BEGIN DATA LISTING
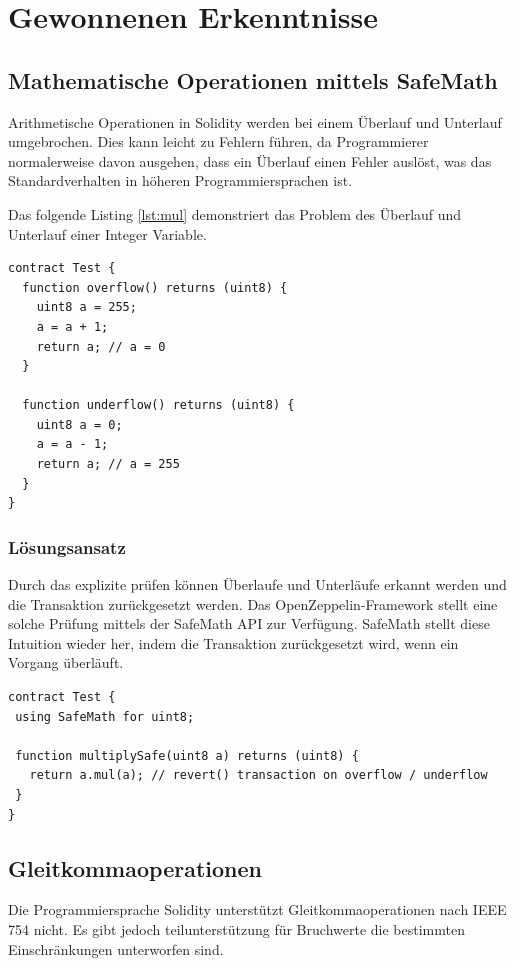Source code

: \section{Gewonnenen Erkenntnisse}


\subsection{Mathematische Operationen mittels SafeMath}
Arithmetische Operationen in Solidity werden bei einem Überlauf und Unterlauf umgebrochen. Dies kann leicht zu Fehlern führen, da Programmierer normalerweise davon ausgehen, dass ein Überlauf einen Fehler auslöst, was das Standardverhalten in höheren Programmiersprachen ist.

Das folgende Listing \ref{lst:mul} demonstriert das Problem des Überlauf und Unterlauf einer Integer Variable.

\begin{lstlisting}[caption={Beispielhafter Überlauf und Unterlauf},captionpos=b,label=lst:mul]
contract Test {
  function overflow() returns (uint8) {
    uint8 a = 255;
    a = a + 1;  	
    return a; // a = 0
  }
  
  function underflow() returns (uint8) {
    uint8 a = 0;
    a = a - 1;  	
    return a; // a = 255
  }
}
\end{lstlisting}

\subsubsection*{Lösungsansatz}
Durch das explizite prüfen können Überlaufe und Unterläufe erkannt werden und die Transaktion zurückgesetzt werden. Das OpenZeppelin-Framework stellt eine solche Prüfung mittels der SafeMath API zur Verfügung. SafeMath stellt diese Intuition wieder her, indem die Transaktion zurückgesetzt wird, wenn ein Vorgang überläuft. \cite{safemath}

\begin{lstlisting}[caption={Beispielhafte Multiplikation mittels SafeMath zurück},captionpos=b,label=lst:mulsafe]
contract Test {
 using SafeMath for uint8;

 function multiplySafe(uint8 a) returns (uint8) {
   return a.mul(a); // revert() transaction on overflow / underflow
 }
}
\end{lstlisting}


\subsection{Gleitkommaoperationen}
Die Programmiersprache Solidity unterstützt Gleitkommaoperationen nach IEEE 754 nicht. Es gibt jedoch teilunterstützung für Bruchwerte die bestimmten Einschränkungen unterworfen sind.\cite{fixedpointnumbers}


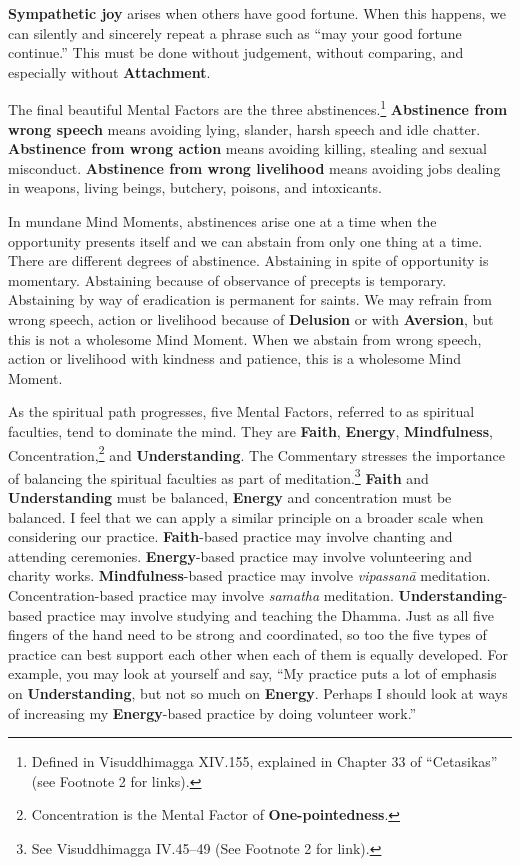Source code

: 
\textbf{Sympathetic joy} arises when others have good fortune. When this happens, we can silently and sincerely repeat a phrase such as “may your good fortune continue.” This must be done without judgement, without comparing, and especially without \textbf{Attachment}.

The final beautiful Mental Factors are the three abstinences.\footnote{Defined in Visuddhimagga XIV.155, explained in Chapter 33 of “Cetasikas” (see Footnote 2 for links).} \textbf{Abstinence from wrong speech} means avoiding lying, slander, harsh speech and idle chatter. \textbf{Abstinence from wrong action} means avoiding killing, stealing and sexual misconduct. \textbf{Abstinence from wrong livelihood} means avoiding jobs dealing in weapons, living beings, butchery, poisons, and intoxicants. 

In mundane Mind Moments, abstinences arise one at a time when the opportunity presents itself and we can abstain from only one thing at a time. There are different degrees of abstinence. Abstaining in spite of opportunity is momentary. Abstaining because of observance of precepts is temporary. Abstaining by way of eradication is permanent for saints. We may refrain from wrong speech, action or livelihood because of \textbf{Delusion} or with \textbf{Aversion}, but this is not a wholesome Mind Moment. When we abstain from wrong speech, action or livelihood with kindness and patience, this is a wholesome Mind Moment.

As the spiritual path progresses, five Mental Factors, referred to as spiritual faculties, tend to dominate the mind. They are \textbf{Faith}, \textbf{Energy}, \textbf{Mindfulness}, Concentration,\footnote{Concentration is the Mental Factor of \textbf{One-pointedness}.} and \textbf{Understanding}. The Commentary stresses the importance of balancing the spiritual faculties as part of meditation.\footnote{See Visuddhimagga IV.45--49 (See Footnote 2 for link).} \textbf{Faith} and \textbf{Understanding} must be balanced, \textbf{Energy} and concentration must be balanced. I feel that we can apply a similar principle on a broader scale when considering our practice. \textbf{Faith}-based practice may involve chanting and attending ceremonies. \textbf{Energy}-based practice may involve volunteering and charity works. \textbf{Mindfulness}-based practice may involve \textit{vipassanā} meditation. Concentration-based practice may involve \textit{samatha} meditation. \textbf{Understanding}-based practice may involve studying and teaching the Dhamma. Just as all five fingers of the hand need to be strong and coordinated, so too the five types of practice can best support each other when each of them is equally developed. For example, you may look at yourself and say, “My practice puts a lot of emphasis on \textbf{Understanding}, but not so much on \textbf{Energy}. Perhaps I should look at ways of increasing my \textbf{Energy}-based practice by doing volunteer work.”

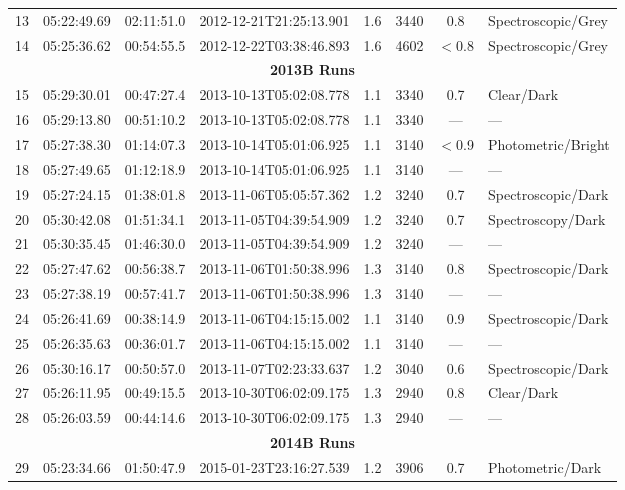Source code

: \documentclass[12pt]{article}
\begin{document}
\begin{table}
\begin{center}
\begin{threeparttable}
\begin{tabular}{lccccccl}
	13 & 05:22:49.69 & 02:11:51.0 & 2012-12-21T21:25:13.901 & 1.6  & 3440 & 0.8      & Spectroscopic/Grey  \\
	14 & 05:25:36.62 & 00:54:55.5 & 2012-12-22T03:38:46.893 & 1.6  & 4602 & $<$0.8   & Spectroscopic/Grey  \\
	\multicolumn{8}{c}{{\bf 2013B Runs}} \\
	15 & 05:29:30.01 & 00:47:27.4 & 2013-10-13T05:02:08.778 & 1.1  & 3340 & 0.7      & Clear/Dark          \\
	16 & 05:29:13.80 & 00:51:10.2 & 2013-10-13T05:02:08.778 & 1.1  & 3340 & ---      & ---                 \\
	17 & 05:27:38.30 & 01:14:07.3 & 2013-10-14T05:01:06.925 & 1.1  & 3140 & $<$0.9   & Photometric/Bright  \\
	18 & 05:27:49.65 & 01:12:18.9 & 2013-10-14T05:01:06.925 & 1.1  & 3140 & ---      & ---                 \\
	19 & 05:27:24.15 & 01:38:01.8 & 2013-11-06T05:05:57.362 & 1.2  & 3240 & 0.7      & Spectroscopic/Dark  \\
	20 & 05:30:42.08 & 01:51:34.1 & 2013-11-05T04:39:54.909 & 1.2  & 3240 & 0.7      & Spectroscopy/Dark   \\
	21 & 05:30:35.45 & 01:46:30.0 & 2013-11-05T04:39:54.909 & 1.2  & 3240 & ---      & ---                 \\
	22 & 05:27:47.62 & 00:56:38.7 & 2013-11-06T01:50:38.996 & 1.3  & 3140 & 0.8      & Spectroscopic/Dark  \\
	23 & 05:27:38.19 & 00:57:41.7 & 2013-11-06T01:50:38.996 & 1.3  & 3140 & ---      & ---                 \\
	24 & 05:26:41.69 & 00:38:14.9 & 2013-11-06T04:15:15.002 & 1.1  & 3140 & 0.9      & Spectroscopic/Dark  \\
	25 & 05:26:35.63 & 00:36:01.7 & 2013-11-06T04:15:15.002 & 1.1  & 3140 & ---      & ---                 \\
	26 & 05:30:16.17 & 00:50:57.0 & 2013-11-07T02:23:33.637 & 1.2  & 3040 & 0.6      & Spectroscopic/Dark  \\
	27 & 05:26:11.95 & 00:49:15.5 & 2013-10-30T06:02:09.175 & 1.3  & 2940 & 0.8      & Clear/Dark          \\
	28 & 05:26:03.59 & 00:44:14.6 & 2013-10-30T06:02:09.175 & 1.3  & 2940 & ---      & ---                 \\
	\multicolumn{8}{c}{{\bf 2014B Runs}} \\
	29 & 05:23:34.66 & 01:50:47.9 & 2015-01-23T23:16:27.539 & 1.2  & 3906 & 0.7      & Photometric/Dark    \\

\end{tabular}
\end{threeparttable}
\end{center}
\end{table}
\end{document}
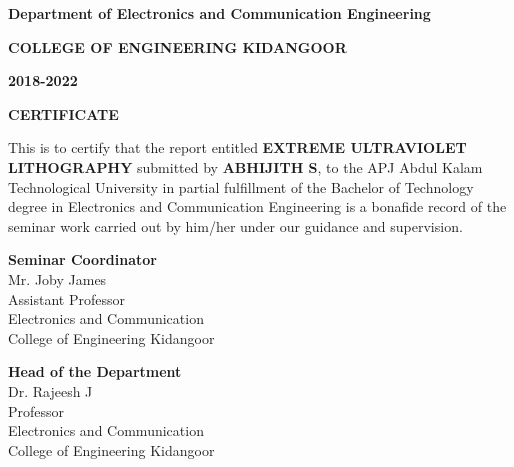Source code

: \documentclass[12pt,a4paper]{report}
\begin{document}
\newpage
\begin{center}


\textbf{Department of Electronics and Communication Engineering}

\textbf{COLLEGE OF ENGINEERING KIDANGOOR}


\textbf{2018-2022}
\end{center}
\begin{center}

\end{center}
\vspace{0.2cm}
\begin{center}
 \textbf{CERTIFICATE}
\end{center}

This is to certify that the report entitled \textbf{ \large EXTREME ULTRAVIOLET LITHOGRAPHY} 
submitted by \textbf{ABHIJITH S}, to the APJ Abdul Kalam Technological University in 
partial fulfillment of the Bachelor of Technology degree in Electronics 
and Communication Engineering is a bonafide record of the seminar work 
carried out by him/her under our guidance and supervision.
\vspace{3cm}

\noindent \begin{minipage}{0.45\linewidth}
\begin{flushleft}
\vspace{3cm}
                         
\textbf{Seminar Coordinator} \\
\vspace{0.8cm}
Mr. Joby James \\
\footnotesize{Assistant Professor\\
Electronics and Communication\\
College of Engineering Kidangoor}\\

\end{flushleft} 
\end{minipage}
\hfill
\begin{minipage}{0.35\linewidth}
\begin{flushleft}                                      
\vspace{3cm}
                         
\textbf{Head of the Department} \\
\vspace{.8cm}
Dr. Rajeesh J\\
\footnotesize{Professor\\
Electronics and Communication\\
College of Engineering Kidangoor}\\


\end{flushleft} 
\end{minipage}
\thispagestyle{empty}
\end{document}
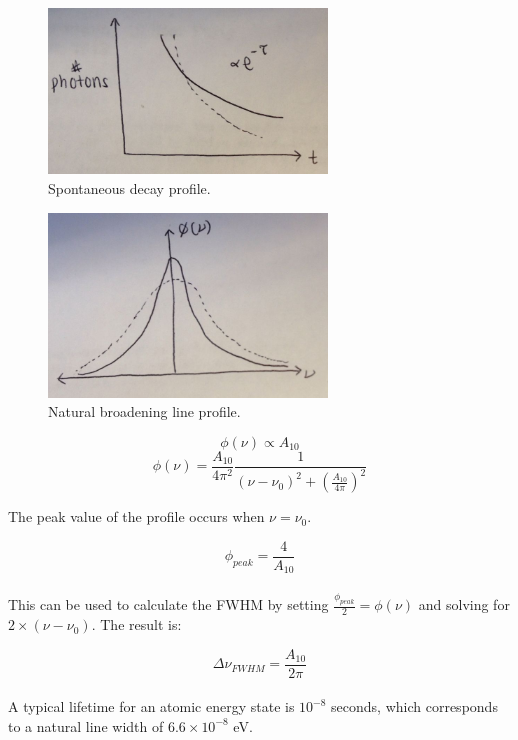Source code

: \documentclass{article}
\begin{document}
\begin{figure}[ht]
    \centering
    \includegraphics[width=0.66\textwidth]{figures/decay.jpg}
    \caption{Spontaneous decay profile.}
    \label{fig:decay}
\end{figure}

\begin{figure}[ht]
    \centering
    \includegraphics[width=0.66\textwidth]{figures/natural.jpg}
    \caption{Natural broadening line profile.}
    \label{fig:natural}
\end{figure}


$$\phi(\nu) \propto A_{10}$$
$$\phi(\nu) = {\frac{A_{10}}{4\pi^{2}}}{\frac{1}{(\nu-\nu_{0})^{2}+({\frac{A_{10}}{4\pi}})^{2}}}$$

The peak value of the profile occurs when $\nu =\nu_{0}$.

$$\phi_{peak} = {\frac{4}{A_{10}}}$$ \\

This can be used to calculate the FWHM by setting ${\frac{\phi_{peak}}{2}} = \phi(\nu)$ and solving for $2\times (\nu-\nu_{0})$. The result is:

$$\Delta\nu_{FWHM} = {\frac{A_{10}}{2\pi}}$$\\

A typical lifetime for an atomic energy state is $10^{-8}$ seconds, which corresponds to a natural line width of $6.6 \times 10^{-8}$ eV.\\
\end{document}
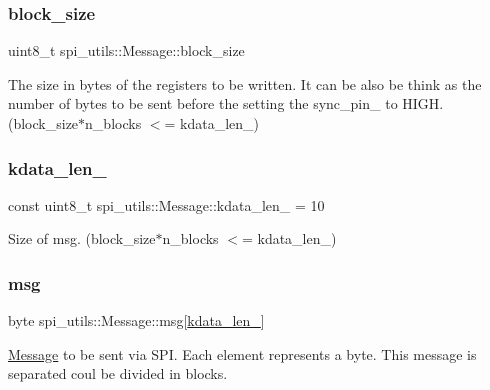 \subsubsection{\texorpdfstring{block\+\_\+size}{block\_size}}
{\footnotesize\ttfamily uint8\+\_\+t spi\+\_\+utils\+::\+Message\+::block\+\_\+size}

The size in bytes of the registers to be written. It can be also be think as the number of bytes to be sent before the setting the sync\+\_\+pin\+\_\+ to H\+I\+GH. (block\+\_\+size$\ast$n\+\_\+blocks $<$= kdata\+\_\+len\+\_\+) \mbox{\label{structspi__utils_1_1Message_a47848d542d0954679bad7a40dc5b0064}} 
\subsubsection{\texorpdfstring{kdata\+\_\+len\+\_\+}{kdata\_len\_}}
{\footnotesize\ttfamily const uint8\+\_\+t spi\+\_\+utils\+::\+Message\+::kdata\+\_\+len\+\_\+ = 10\hspace{0.3cm}{\ttfamily [static]}}

Size of msg. (block\+\_\+size$\ast$n\+\_\+blocks $<$= kdata\+\_\+len\+\_\+) \mbox{\label{structspi__utils_1_1Message_aef999e9fd6fe0d4ab21aa2a6bf740f55}} 
\subsubsection{\texorpdfstring{msg}{msg}}
{\footnotesize\ttfamily byte spi\+\_\+utils\+::\+Message\+::msg\mbox{[}\mbox{\hyperlink{structspi__utils_1_1Message_a47848d542d0954679bad7a40dc5b0064}{kdata\+\_\+len\+\_\+}}\mbox{]}}

\mbox{\hyperlink{structspi__utils_1_1Message}{Message}} to be sent via S\+PI. Each element represents a byte. This message is separated coul be divided in blocks. \mbox{\label{structspi__utils_1_1Message_a00d125aa721450f39c7ae0310090af65}}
END DATA LISTING
Some lines in the material contain "returns". Show all of them.

  function overflow() returns (uint8) {
  function underflow() returns (uint8) {
 function multiplySafe(uint8 a) returns (uint8) {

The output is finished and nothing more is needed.